Our ideas about identifying with literary characters—seeing ourselves as the sardines we read about—confirm that. As usually described, the process has two stages. First, you recognize that a character shares characteristics with you—that because you are small and bored, you can recognize yourself in the small bored rabbit in a story. Then, you follow along as something happens to the character that leads it to a realization and thus teaches it a lesson—a lesson that, since you identify, you take to be a truth about yourself. If the potatoes turn out to be brave, then so can you be. This process assumes that identification leads to a change in attitude— to learning.

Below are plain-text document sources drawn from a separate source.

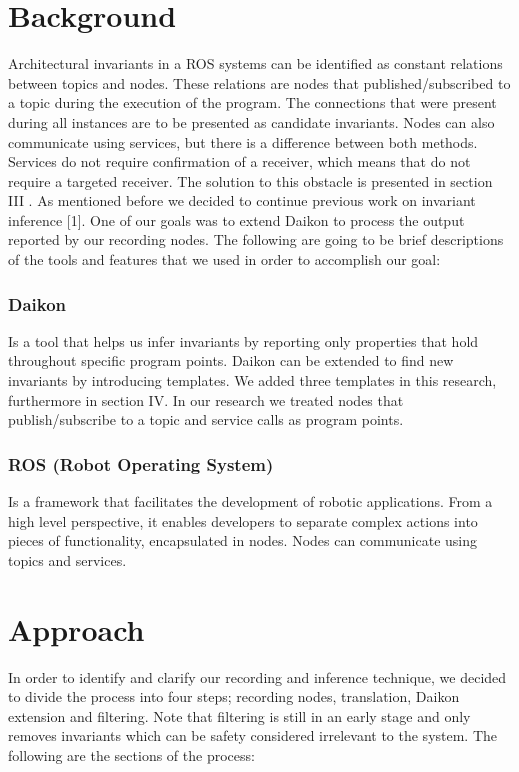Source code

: \documentclass[10pt, conference]{IEEEtran}
\begin{document}
\section{Background}

 \indent Architectural invariants in a ROS systems can be identified as constant relations between topics and nodes. These relations are nodes that published/subscribed to a topic during the execution of the program. The connections that were present during all instances are to be presented as candidate invariants. Nodes can also communicate using services, but there is a difference between both methods. Services do not require confirmation of a receiver, which means that do not require a targeted receiver. The solution to this obstacle is presented in section III .
\newline \indent  As mentioned before we decided to continue previous work on invariant inference [1]. One of our goals was to extend Daikon to process the output reported by our recording nodes. The following are going to be brief descriptions of the tools and features that we used in order to accomplish our goal:

\subsubsection{Daikon}
Is a tool that helps us infer invariants by reporting only properties that hold throughout specific program points. Daikon can be extended to find new invariants by introducing templates. We added three templates in this research, furthermore in section IV. In our research we treated nodes that publish/subscribe to a topic and service calls as program points.
\subsubsection{ROS (Robot Operating System)}
Is a framework that facilitates the development of robotic applications. From a high level perspective, it enables developers to separate complex actions into pieces of functionality, encapsulated in nodes. Nodes can communicate using topics and services. 

\section{Approach}
In order to identify and clarify our recording and inference technique, we decided to divide the process into four steps; recording nodes, translation, Daikon extension and filtering. Note that filtering is still in an early stage and only removes invariants which can be safety considered irrelevant to the system. The following are the sections of the process:
\end{document}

At first glance, identification seems to be egocentric. Adults I talk with about literature often tell me that they don’t like certain texts because they can’t, as they say, “relate” to them. Sometimes they mean merely that they find the texts boring or confusing. Often, though, they mean they can’t understand the aspects of a text that diverge from experiences they’re already familiar with, or that they are unwilling to empathize with its characters, or that they can’t see the characters’ situations as relevant to their own lives and concerns. All these suggest the same strategy for responding to stories: reading them as if they were about ourselves. But literature can be about people unlike ourselves and still be entertaining, can give us rich insights into the lives of others as well as confirmation of ourselves. Furthermore, taking pleasure in depictions of The Other is something young children can learn— and the sooner, surely, the better.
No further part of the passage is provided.